Dataset records
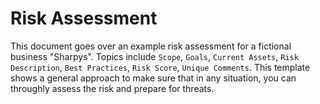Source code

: # Risk Assessment

This document goes over an example risk assessment for a fictional business "Sharpys". Topics include `Scope`, `Goals`, `Current Assets`, `Risk Description`, `Best Practices`, `Risk Score`, `Unique Comments`. This template shows a general approach to make sure that in any situation, you can throughly assess the risk and prepare for threats.
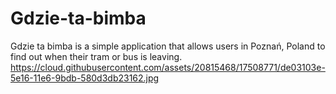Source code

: # Gdzie-ta-bimba
Gdzie ta bimba is a simple application that allows users in Poznań, Poland to find out when their tram or bus is leaving.
https://cloud.githubusercontent.com/assets/20815468/17508771/de03103e-5e16-11e6-9bdb-580d3db23162.jpg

Assignment
Starting at the line containing "# Risk Assessment" and stopping at the line containing "Gdzie ta bimba", output each line exactly as it appears above. Leave out the pictures.

Written response
: # Risk Assessment

This document goes over an example risk assessment for a fictional business "Sharpys". Topics include `Scope`, `Goals`, `Current Assets`, `Risk Description`, `Best Practices`, `Risk Score`, `Unique Comments`. This template shows a general approach to make sure that in any situation, you can throughly assess the risk and prepare for threats.
Source code

: # Gdzie-ta-bimba
Gdzie ta bimba is a simple application that allows users in Poznań, Poland to find out when their tram or bus is leaving.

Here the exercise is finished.